I disagree. At the core RL is just updating a table of values, and then using fu...

vinn124 · on June 7, 2018

> At the core RL is just updating a table of values, and then using function approximation (aka, machine learning) for more complex cases.

this seems to be a common assertion about ml. other refrains include "ml is just matrix multiplication" and "ml is just affine transformations followed by nonlinearity".

while technically true, it is an unhelpful comment as it doesnt shed any light on the salient questions, such as:

* how do you reduce bias/variance, since youre sampling a minuscule slice of the state/action space? * how do you construct a value function (or something like it) in a sparse reward environment, with possibly thousands of time steps? * how do you know your policy network is exploring new states?

it is the equivalent of learning how to draw an owl: draw a few circles, then draw the fucking owl.

candiodari · on June 8, 2018

It's funny reading these comments. The thing is, if you go through AI ideas and principles as a mathematician there will be a lot of "hold on" and "you can't do that", "that's wrong" and so on. AI simply isn't correct and shouldn't work. Also there are many, many cases of "if A works, B should work as well" where A works and B doesn't.

AI is semi random. That's the truth.

> how do you reduce bias/variance, since you're sampling a minuscule slice of the state/action space?

You don't. You just try stuff and some of it works.

> how do you construct a value function (or something like it) in a sparse reward environment, with possibly thousands of time steps?

You don't. You just try stuff and some of it works.

> how do you know your policy network is exploring new states?

You don't. You just try stuff and some of it works.

Now there are intuitive answers (that are bullshit) about your questions. The problem is they don't stand up to scrutiny.

> how do you reduce bias/variance, since you're sampling a minuscule slice of the state/action space?

You assume the structure of the AI computation itself will have a "sufficiently" correct bias/variance. So the structure of the network and the structure of the updates encode something that works in the state/action space.
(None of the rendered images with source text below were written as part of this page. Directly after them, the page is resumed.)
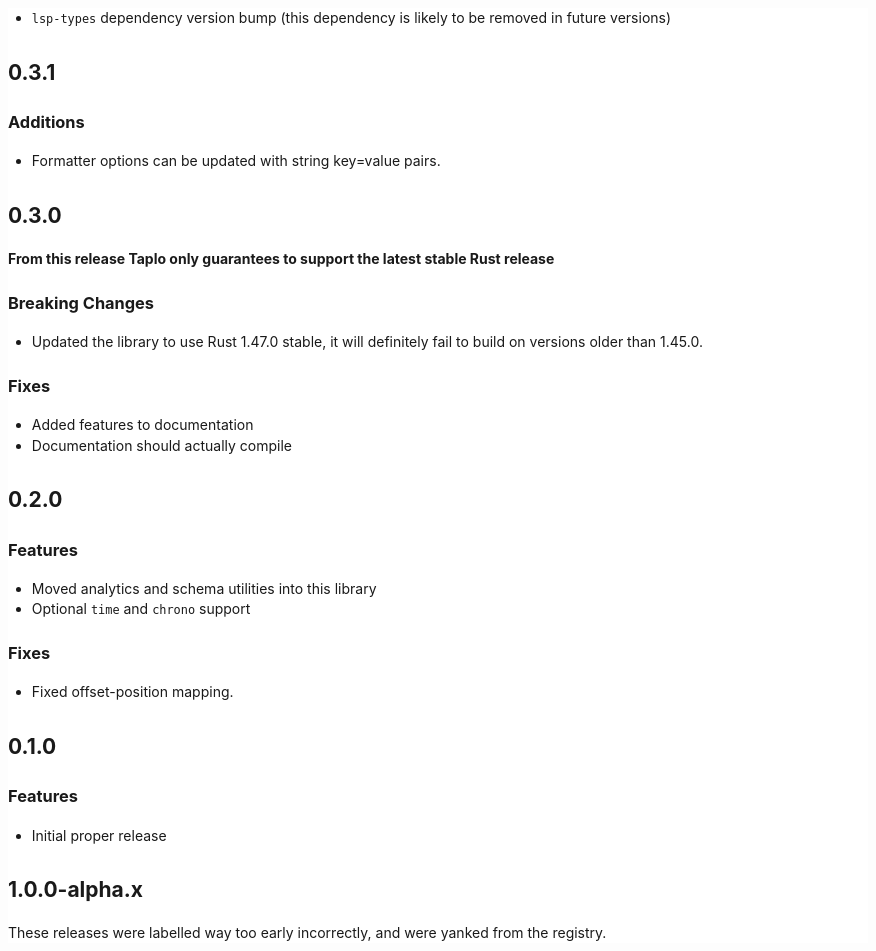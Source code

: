- `lsp-types` dependency version bump (this dependency is likely to be removed in future versions)

## 0.3.1

### Additions
- Formatter options can be updated with string key=value pairs.

## 0.3.0

**From this release Taplo only guarantees to support the latest stable Rust release**

### Breaking Changes

- Updated the library to use Rust 1.47.0 stable, it will definitely fail to build on versions older than 1.45.0.

### Fixes
- Added features to documentation
- Documentation should actually compile

## 0.2.0

### Features
- Moved analytics and schema utilities into this library
- Optional `time` and `chrono` support

### Fixes

- Fixed offset-position mapping.

## 0.1.0

### Features

- Initial proper release

## 1.0.0-alpha.x

These releases were labelled way too early incorrectly, and were yanked from the registry.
In other words: you try dozens of architectures until one works (also known as "hyperparameter search"). To put it another way, any AI algorithm is a huuuuuge polynomial. Ax + By + C. Backprop learns A, B and C, the "hyperparameters" encode that it's Ax + By + C that gets calculated. For instance, NEAT is a good hyperparameter search algorithm.

> how do you construct a value function (or something like it) in a sparse reward environment, with possibly thousands of time steps?

This is the problem of reinforcement learning. Literally all theory is about this very question, just don't expect to read math that holds up. But it's easy to see that for instance how Q-learning, TD(alpha), TD(0), TD(1) all do this.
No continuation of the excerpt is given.